Il y a, dès lors, dans ce que représente le Prix Félix Houphouët-Boigny pour la Recherche de la paix, et la cérémonie de la remise, en 2023, ici à Yamoussoukro, une association spécifique de significations convergentes, circonscrites, cohérentes, articulées à des formes et à des dynamiques d’action, mise en lumière par l’Homme Félix Houphouët-Boigny et par son Œuvre.

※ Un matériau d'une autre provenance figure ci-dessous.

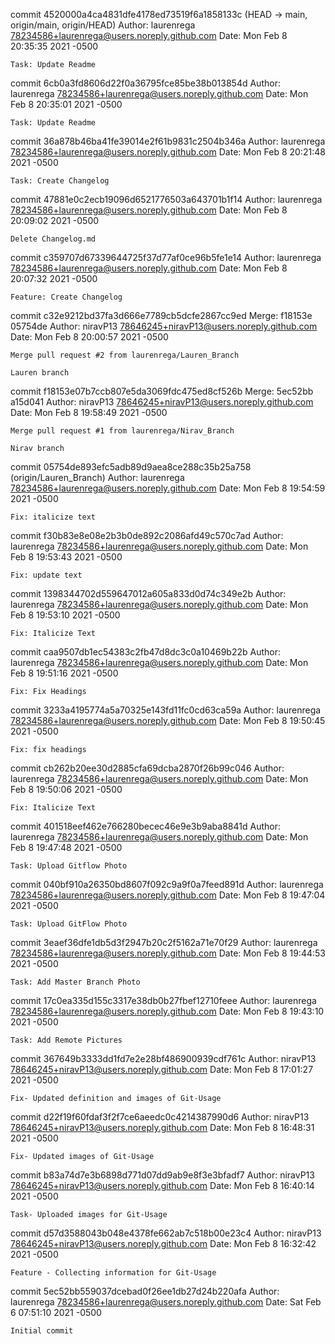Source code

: commit 4520000a4ca4831dfe4178ed73519f6a1858133c (HEAD -> main, origin/main, origin/HEAD)
Author: laurenrega <78234586+laurenrega@users.noreply.github.com>
Date:   Mon Feb 8 20:35:35 2021 -0500

    Task: Update Readme

commit 6cb0a3fd8606d22f0a36795fce85be38b013854d
Author: laurenrega <78234586+laurenrega@users.noreply.github.com>
Date:   Mon Feb 8 20:35:01 2021 -0500

    Task: Update Readme

commit 36a878b46ba41fe39014e2f61b9831c2504b346a
Author: laurenrega <78234586+laurenrega@users.noreply.github.com>
Date:   Mon Feb 8 20:21:48 2021 -0500

    Task: Create Changelog

commit 47881e0c2ecb19096d6521776503a643701b1f14
Author: laurenrega <78234586+laurenrega@users.noreply.github.com>
Date:   Mon Feb 8 20:09:02 2021 -0500

    Delete Changelog.md

commit c359707d67339644725f37d77af0ce96b5fe1e14
Author: laurenrega <78234586+laurenrega@users.noreply.github.com>
Date:   Mon Feb 8 20:07:32 2021 -0500

    Feature: Create Changelog

commit c32e9212bd37fa3d666e7789cb5dcfe2867cc9ed
Merge: f18153e 05754de
Author: niravP13 <78646245+niravP13@users.noreply.github.com>
Date:   Mon Feb 8 20:00:57 2021 -0500

    Merge pull request #2 from laurenrega/Lauren_Branch

    Lauren branch

commit f18153e07b7ccb807e5da3069fdc475ed8cf526b
Merge: 5ec52bb a15d041
Author: niravP13 <78646245+niravP13@users.noreply.github.com>
Date:   Mon Feb 8 19:58:49 2021 -0500

    Merge pull request #1 from laurenrega/Nirav_Branch

    Nirav branch

commit 05754de893efc5adb89d9aea8ce288c35b25a758 (origin/Lauren_Branch)
Author: laurenrega <78234586+laurenrega@users.noreply.github.com>
Date:   Mon Feb 8 19:54:59 2021 -0500

    Fix: italicize text

commit f30b83e8e08e2b3b0de892c2086afd49c570c7ad
Author: laurenrega <78234586+laurenrega@users.noreply.github.com>
Date:   Mon Feb 8 19:53:43 2021 -0500

    Fix: update text

commit 1398344702d559647012a605a833d0d74c349e2b
Author: laurenrega <78234586+laurenrega@users.noreply.github.com>
Date:   Mon Feb 8 19:53:10 2021 -0500

    Fix: Italicize Text

commit caa9507db1ec54383c2fb47d8dc3c0a10469b22b
Author: laurenrega <78234586+laurenrega@users.noreply.github.com>
Date:   Mon Feb 8 19:51:16 2021 -0500

    Fix: Fix Headings

commit 3233a4195774a5a70325e143fd11fc0cd63ca59a
Author: laurenrega <78234586+laurenrega@users.noreply.github.com>
Date:   Mon Feb 8 19:50:45 2021 -0500

    Fix: fix headings

commit cb262b20ee30d2885cfa69dcba2870f26b99c046
Author: laurenrega <78234586+laurenrega@users.noreply.github.com>
Date:   Mon Feb 8 19:50:06 2021 -0500

    Fix: Italicize Text

commit 401518eef462e766280becec46e9e3b9aba8841d
Author: laurenrega <78234586+laurenrega@users.noreply.github.com>
Date:   Mon Feb 8 19:47:48 2021 -0500

    Task: Upload Gitflow Photo

commit 040bf910a26350bd8607f092c9a9f0a7feed891d
Author: laurenrega <78234586+laurenrega@users.noreply.github.com>
Date:   Mon Feb 8 19:47:04 2021 -0500

    Task: Upload GitFlow Photo

commit 3eaef36dfe1db5d3f2947b20c2f5162a71e70f29
Author: laurenrega <78234586+laurenrega@users.noreply.github.com>
Date:   Mon Feb 8 19:44:53 2021 -0500

    Task: Add Master Branch Photo

commit 17c0ea335d155c3317e38db0b27fbef12710feee
Author: laurenrega <78234586+laurenrega@users.noreply.github.com>
Date:   Mon Feb 8 19:43:10 2021 -0500

    Task: Add Remote Pictures

commit 367649b3333dd1fd7e2e28bf486900939cdf761c
Author: niravP13 <78646245+niravP13@users.noreply.github.com>
Date:   Mon Feb 8 17:01:27 2021 -0500

    Fix- Updated definition and images of Git-Usage

commit d22f19f60fdaf3f2f7ce6aeedc0c4214387990d6
Author: niravP13 <78646245+niravP13@users.noreply.github.com>
Date:   Mon Feb 8 16:48:31 2021 -0500

    Fix- Updated images of Git-Usage

commit b83a74d7e3b6898d771d07dd9ab9e8f3e3bfadf7
Author: niravP13 <78646245+niravP13@users.noreply.github.com>
Date:   Mon Feb 8 16:40:14 2021 -0500

    Task- Uploaded images for Git-Usage

commit d57d3588043b048e4378fe662ab7c518b00e23c4
Author: niravP13 <78646245+niravP13@users.noreply.github.com>
Date:   Mon Feb 8 16:32:42 2021 -0500

    Feature - Collecting information for Git-Usage

commit 5ec52bb559037dcebad0f26ee1db27d24b220afa
Author: laurenrega <78234586+laurenrega@users.noreply.github.com>
Date:   Sat Feb 6 07:51:10 2021 -0500

    Initial commit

En conclusion, au-delà des développements précédents concernant le « symbolisme » et la « représentation » de la tenue de la remise du Prix Félix Houphouët-Boigny pour la Recherche de la Paix, à Yamoussoukro, cette cérémonie est comme un rituel qui consacre la reconnaissance de la présence au monde de la population, du peuple de Yamoussoukro. Ce n’est point ethnographie, ce n’est point non plus anthropologie ou toutes autres considérations : c’est un fait pris au sens d’Emile Durkheim : il s’impose aux individus et sont extérieurs à eux.
Pour les populations de Yamoussoukro, comme pour tous les ivoiriens, donc, le Prix Félix Houphouët-Boigny, est, définitivement, un creuset fécond de fierté et tient d’une valeur sans mesure. Mais c’est, encore et surtout, un défi de tous les jours : continuer de sauvegarder la paix, de la promouvoir et de l’enraciner dans l’esprit des uns et des autres selon le modèle qu’a laissé ce grand homme comme on n’en trouve plus, le Président Félix Houphouët-Boigny.